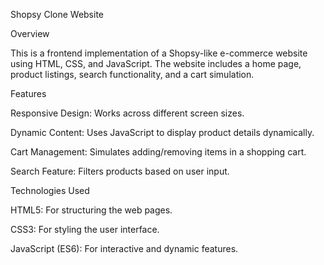 Shopsy Clone Website

Overview

This is a frontend implementation of a Shopsy-like e-commerce website using HTML, CSS, and JavaScript. The website includes a home page, product listings, search functionality, and a cart simulation.

Features

Responsive Design: Works across different screen sizes.

Dynamic Content: Uses JavaScript to display product details dynamically.

Cart Management: Simulates adding/removing items in a shopping cart.

Search Feature: Filters products based on user input.

Technologies Used

HTML5: For structuring the web pages.

CSS3: For styling the user interface.

JavaScript (ES6): For interactive and dynamic features.
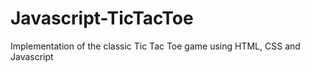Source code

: # Javascript-TicTacToe
Implementation of the classic Tic Tac Toe game using HTML, CSS and Javascript
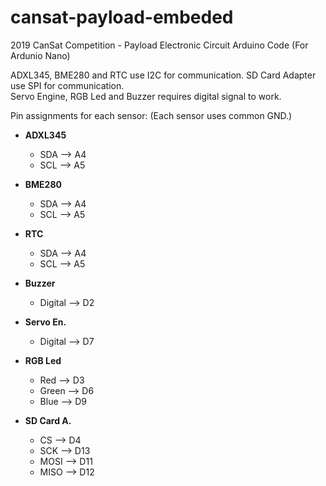 # cansat-payload-embeded
2019 CanSat Competition - Payload Electronic Circuit Arduino Code (For Ardunio Nano)

ADXL345, BME280 and RTC use I2C for communication.
SD Card Adapter use SPI for communication.  
Servo Engine, RGB Led and Buzzer requires digital signal to work. 

Pin assignments for each sensor: (Each sensor uses common GND.)  

* **ADXL345**
  + SDA --> A4
  + SCL --> A5
        
* **BME280**
  + SDA --> A4    
  + SCL --> A5  
        
* **RTC** 
  + SDA --> A4  
  + SCL --> A5  
        
* **Buzzer**
  + Digital --> D2   
        
* **Servo En.**
  + Digital --> D7   

* **RGB Led**
  + Red --> D3  
  + Green --> D6  
  + Blue --> D9 
  
* **SD Card A.**
  + CS --> D4
  + SCK --> D13
  + MOSI --> D11
  + MISO --> D12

^^^^^^^^^^^^^^^^

* **What the task asks**
Every record must be duplicated exactly, except for the pictures, which are left out.

* **Expected answer**
 Shopsy Clone Website

Overview

This is a frontend implementation of a Shopsy-like e-commerce website using HTML, CSS, and JavaScript. The website includes a home page, product listings, search functionality, and a cart simulation.

Features

Responsive Design: Works across different screen sizes.

Dynamic Content: Uses JavaScript to display product details dynamically.

Cart Management: Simulates adding/removing items in a shopping cart.

Search Feature: Filters products based on user input.

Technologies Used

HTML5: For structuring the web pages.

CSS3: For styling the user interface.

JavaScript (ES6): For interactive and dynamic features.
Source code

: # Javascript-TicTacToe
Implementation of the classic Tic Tac Toe game using HTML, CSS and Javascript
 # cansat-payload-embeded
2019 CanSat Competition - Payload Electronic Circuit Arduino Code (For Ardunio Nano)

ADXL345, BME280 and RTC use I2C for communication.
SD Card Adapter use SPI for communication.  
Servo Engine, RGB Led and Buzzer requires digital signal to work. 

Pin assignments for each sensor: (Each sensor uses common GND.)  

* **ADXL345**
  + SDA --> A4
  + SCL --> A5
        
* **BME280**
  + SDA --> A4    
  + SCL --> A5  
        
* **RTC** 
  + SDA --> A4  
  + SCL --> A5  
        
* **Buzzer**
  + Digital --> D2   
        
* **Servo En.**
  + Digital --> D7   

* **RGB Led**
  + Red --> D3  
  + Green --> D6  
  + Blue --> D9 
  
* **SD Card A.**
  + CS --> D4
  + SCK --> D13
  + MOSI --> D11
  + MISO --> D12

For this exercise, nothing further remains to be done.